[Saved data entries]

====

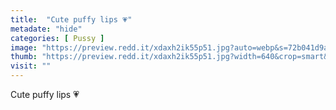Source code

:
 ```yaml
---
title:  "Cute puffy lips 💗"
metadate: "hide"
categories: [ Pussy ]
image: "https://preview.redd.it/xdaxh2ik55p51.jpg?auto=webp&s=72b041d9abc434568045f9f0b3dccd42a9aa78d0"
thumb: "https://preview.redd.it/xdaxh2ik55p51.jpg?width=640&crop=smart&auto=webp&s=bdc9da0febef26ca7c55edd90c7bdd4e058ae6b1"
visit: ""
---
```

Cute puffy lips 💗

====

* Task description *
Every line from the data above that contains "lips" must appear in the answer.

* Written response *
title:  "Cute puffy lips 💗"
Cute puffy lips 💗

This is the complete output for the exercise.